* What the task requires:
An exact restatement of the records below is expected.

Dataset excerpts

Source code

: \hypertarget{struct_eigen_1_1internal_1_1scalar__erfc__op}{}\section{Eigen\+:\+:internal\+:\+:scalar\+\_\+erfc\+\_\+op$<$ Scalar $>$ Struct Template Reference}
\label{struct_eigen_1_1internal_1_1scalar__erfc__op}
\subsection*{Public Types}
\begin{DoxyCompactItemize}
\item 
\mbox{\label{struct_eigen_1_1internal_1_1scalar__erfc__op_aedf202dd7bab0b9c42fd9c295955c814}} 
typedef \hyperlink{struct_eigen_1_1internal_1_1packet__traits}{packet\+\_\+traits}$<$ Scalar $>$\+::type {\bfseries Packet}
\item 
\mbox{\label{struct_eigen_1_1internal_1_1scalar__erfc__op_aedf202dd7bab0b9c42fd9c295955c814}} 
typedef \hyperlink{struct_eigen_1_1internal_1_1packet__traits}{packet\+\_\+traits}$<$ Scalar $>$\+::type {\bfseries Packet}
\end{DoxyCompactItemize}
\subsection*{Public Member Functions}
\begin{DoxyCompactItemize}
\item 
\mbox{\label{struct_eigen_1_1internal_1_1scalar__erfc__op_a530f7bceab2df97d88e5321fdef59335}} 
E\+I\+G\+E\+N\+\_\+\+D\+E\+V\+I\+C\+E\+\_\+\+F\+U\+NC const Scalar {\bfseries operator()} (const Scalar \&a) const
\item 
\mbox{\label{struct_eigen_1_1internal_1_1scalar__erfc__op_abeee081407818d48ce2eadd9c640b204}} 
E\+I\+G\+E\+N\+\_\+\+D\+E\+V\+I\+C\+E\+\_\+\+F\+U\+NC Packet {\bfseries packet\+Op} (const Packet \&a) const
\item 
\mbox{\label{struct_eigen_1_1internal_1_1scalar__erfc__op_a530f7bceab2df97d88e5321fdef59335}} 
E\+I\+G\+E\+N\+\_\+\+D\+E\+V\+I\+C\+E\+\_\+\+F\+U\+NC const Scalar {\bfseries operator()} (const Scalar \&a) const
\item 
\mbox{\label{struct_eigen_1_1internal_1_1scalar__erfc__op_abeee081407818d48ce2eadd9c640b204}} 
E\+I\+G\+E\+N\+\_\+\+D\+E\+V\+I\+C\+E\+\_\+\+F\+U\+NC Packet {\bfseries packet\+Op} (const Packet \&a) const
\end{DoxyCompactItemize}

* Response box:
Source code

: \hypertarget{struct_eigen_1_1internal_1_1scalar__erfc__op}{}\section{Eigen\+:\+:internal\+:\+:scalar\+\_\+erfc\+\_\+op$<$ Scalar $>$ Struct Template Reference}
\label{struct_eigen_1_1internal_1_1scalar__erfc__op}
\subsection*{Public Types}
\begin{DoxyCompactItemize}
\item 
\mbox{\label{struct_eigen_1_1internal_1_1scalar__erfc__op_aedf202dd7bab0b9c42fd9c295955c814}} 
typedef \hyperlink{struct_eigen_1_1internal_1_1packet__traits}{packet\+\_\+traits}$<$ Scalar $>$\+::type {\bfseries Packet}
\item 
\mbox{\label{struct_eigen_1_1internal_1_1scalar__erfc__op_aedf202dd7bab0b9c42fd9c295955c814}} 
typedef \hyperlink{struct_eigen_1_1internal_1_1packet__traits}{packet\+\_\+traits}$<$ Scalar $>$\+::type {\bfseries Packet}
\end{DoxyCompactItemize}
\subsection*{Public Member Functions}
\begin{DoxyCompactItemize}
\item 
\mbox{\label{struct_eigen_1_1internal_1_1scalar__erfc__op_a530f7bceab2df97d88e5321fdef59335}} 
E\+I\+G\+E\+N\+\_\+\+D\+E\+V\+I\+C\+E\+\_\+\+F\+U\+NC const Scalar {\bfseries operator()} (const Scalar \&a) const
\item 
\mbox{\label{struct_eigen_1_1internal_1_1scalar__erfc__op_abeee081407818d48ce2eadd9c640b204}} 
E\+I\+G\+E\+N\+\_\+\+D\+E\+V\+I\+C\+E\+\_\+\+F\+U\+NC Packet {\bfseries packet\+Op} (const Packet \&a) const
\item 
\mbox{\label{struct_eigen_1_1internal_1_1scalar__erfc__op_a530f7bceab2df97d88e5321fdef59335}} 
E\+I\+G\+E\+N\+\_\+\+D\+E\+V\+I\+C\+E\+\_\+\+F\+U\+NC const Scalar {\bfseries operator()} (const Scalar \&a) const
\item 
\mbox{\label{struct_eigen_1_1internal_1_1scalar__erfc__op_abeee081407818d48ce2eadd9c640b204}} 
E\+I\+G\+E\+N\+\_\+\+D\+E\+V\+I\+C\+E\+\_\+\+F\+U\+NC Packet {\bfseries packet\+Op} (const Packet \&a) const
\end{DoxyCompactItemize}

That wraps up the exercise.